Once you have this assessment, you still have to do something with it. When I first started teaching US History, I was supposed to start out teaching them Reconstruction. Then I found out my class didn’t know what the Civil War was. I asked a rhetorical question: “Why was the Civil War fought?” Someone answered, “Land?” So I threw out my lesson plan for the day and told them about the Civil War. Then I reworked all my lesson plans for the entire week so that we could catch up. Now some professors have the attitude that this is not their problem and that students who cannot keep up deserve to flunk. To each their own, but professors with this attitude have no business asking rhetorical questions. If you don’t feel you ought to reassess your lesson plans, than shouldn’t waste time grilling your class.

4. Rhetorical Questions to Force Engagement

I think that this is the actual reason why teachers ask questions and why our culture has such a strong association between teaching and asking. It’s emotional: the teacher desperately wants to make some kind of connection with the students. They want to know that they are being listened to, that they are communicating to fellow beings and not being observed like Charlton Heston in Planet of the Apes. Asking questions is one way to do this. It is hard to understand this need for connection if you have never taught. The first class I ever taught I called “The Village of Damned.” It was an honors class and the kids all just sat up perfectly straight and stared at me. I would ask questions and they would continue to stare in silence, not being rude but also not being quite human.

But a grueling barrage of rhetorical questions is one of the worst ways to make this connection because it places pressure on the students. In a very real way, you are transferring your own performance anxiety onto the class.

Lorand Matori at Harvard had a much better way of making this connection: he simply asked the class, “Are you with me?” Matori is a professor of Afro-Atlantic religions and he may have been drawing on black preaching cultures, in which the congregation does not sit in silence but actively encourages the preacher. Students loved being asked “Are you with me?” There was no pressure and students who said, “We’re with you!” seemed to form an emotional bond with Matori. Furthermore, this gave the students the opportunity to say, “No, I’m confused.” You don’t get that opportunity from a rhetorical question.

Rhetorical questions are also used to enforce compliance with the syllabus and to shame students into doing the reading. Students should do the reading and, since most professors assign too much of it, students are always calculating what reading they can get away with skipping. I know I do. But once again, rhetorical questions are not the best way to go about this. Often students cannot answer these sorts of questions even if they have done the reading, because the questions are highly subjective or overly specific. I’ve seen questions like, “What is argument of this book?”

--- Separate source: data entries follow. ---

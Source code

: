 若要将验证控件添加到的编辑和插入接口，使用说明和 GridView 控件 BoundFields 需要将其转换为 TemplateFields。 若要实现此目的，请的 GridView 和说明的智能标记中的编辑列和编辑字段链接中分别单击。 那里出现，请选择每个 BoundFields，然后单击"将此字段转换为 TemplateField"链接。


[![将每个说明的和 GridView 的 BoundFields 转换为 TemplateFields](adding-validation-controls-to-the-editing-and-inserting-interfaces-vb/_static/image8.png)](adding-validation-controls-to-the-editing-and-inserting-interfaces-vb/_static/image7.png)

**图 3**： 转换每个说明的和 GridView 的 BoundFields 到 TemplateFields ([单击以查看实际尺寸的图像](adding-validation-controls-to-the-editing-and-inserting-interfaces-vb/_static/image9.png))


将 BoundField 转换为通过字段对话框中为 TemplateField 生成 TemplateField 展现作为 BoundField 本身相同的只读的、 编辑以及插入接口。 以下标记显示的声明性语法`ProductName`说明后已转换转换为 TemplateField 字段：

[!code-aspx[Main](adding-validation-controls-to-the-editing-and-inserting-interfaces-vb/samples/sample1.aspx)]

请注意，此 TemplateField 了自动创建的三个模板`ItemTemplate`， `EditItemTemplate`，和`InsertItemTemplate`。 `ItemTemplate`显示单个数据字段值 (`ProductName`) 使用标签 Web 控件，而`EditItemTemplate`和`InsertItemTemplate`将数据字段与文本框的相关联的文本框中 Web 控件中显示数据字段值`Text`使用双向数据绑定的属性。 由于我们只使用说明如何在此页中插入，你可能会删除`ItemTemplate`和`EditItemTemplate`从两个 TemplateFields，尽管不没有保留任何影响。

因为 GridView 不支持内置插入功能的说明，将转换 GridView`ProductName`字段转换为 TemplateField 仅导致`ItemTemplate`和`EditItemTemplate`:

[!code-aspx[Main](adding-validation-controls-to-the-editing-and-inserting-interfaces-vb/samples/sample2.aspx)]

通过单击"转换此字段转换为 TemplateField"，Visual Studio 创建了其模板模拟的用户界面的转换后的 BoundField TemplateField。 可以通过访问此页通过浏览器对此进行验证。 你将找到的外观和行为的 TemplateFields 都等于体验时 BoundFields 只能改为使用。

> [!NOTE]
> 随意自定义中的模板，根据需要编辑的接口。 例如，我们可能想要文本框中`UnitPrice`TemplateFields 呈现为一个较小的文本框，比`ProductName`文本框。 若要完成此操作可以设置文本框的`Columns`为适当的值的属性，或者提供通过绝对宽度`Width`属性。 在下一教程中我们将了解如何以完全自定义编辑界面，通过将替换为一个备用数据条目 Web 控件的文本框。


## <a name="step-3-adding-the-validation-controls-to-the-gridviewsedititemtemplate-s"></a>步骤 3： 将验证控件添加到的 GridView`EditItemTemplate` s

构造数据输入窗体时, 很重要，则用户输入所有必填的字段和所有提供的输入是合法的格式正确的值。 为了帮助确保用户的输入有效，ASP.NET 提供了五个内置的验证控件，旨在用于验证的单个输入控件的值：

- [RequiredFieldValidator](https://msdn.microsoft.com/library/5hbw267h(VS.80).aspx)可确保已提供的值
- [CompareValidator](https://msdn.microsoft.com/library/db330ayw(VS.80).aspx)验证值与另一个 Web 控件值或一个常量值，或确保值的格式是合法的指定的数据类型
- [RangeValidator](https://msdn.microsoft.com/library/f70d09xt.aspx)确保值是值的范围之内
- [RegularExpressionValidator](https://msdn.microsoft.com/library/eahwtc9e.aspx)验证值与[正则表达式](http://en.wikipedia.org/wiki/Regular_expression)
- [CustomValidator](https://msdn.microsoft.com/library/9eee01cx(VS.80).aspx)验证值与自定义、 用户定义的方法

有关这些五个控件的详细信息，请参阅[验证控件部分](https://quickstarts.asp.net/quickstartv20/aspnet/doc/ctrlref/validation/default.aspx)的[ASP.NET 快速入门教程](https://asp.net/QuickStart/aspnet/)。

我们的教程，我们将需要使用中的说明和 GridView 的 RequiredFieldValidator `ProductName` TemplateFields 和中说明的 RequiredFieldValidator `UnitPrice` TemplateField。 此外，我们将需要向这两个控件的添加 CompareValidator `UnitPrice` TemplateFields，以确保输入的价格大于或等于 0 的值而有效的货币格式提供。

Kimberly Patton, who has published articles on pedagogy, had a better method of inferring compliance. At the start of class, she would simply ask each student to give an insight into the assigned reading. She would usually move in circle starting to her right. This created a sense of pressure in that you had to say something and didn’t want to appear foolish, but unlike the rhetorical question you didn’t have to be a mind-reader: any insight would do.

Alright that’s it. If you’ve read this far, you now know more about teaching then the average university professor or at the very least have some pretty banter to waggle at your next job interview. Remember: What is teaching? Hmmm. OK, but that’s not really what I’m looking for. Well it starts with an ‘A’ . . . No, not awesome, but thank you . . .  It rhymes with “fart” . . . .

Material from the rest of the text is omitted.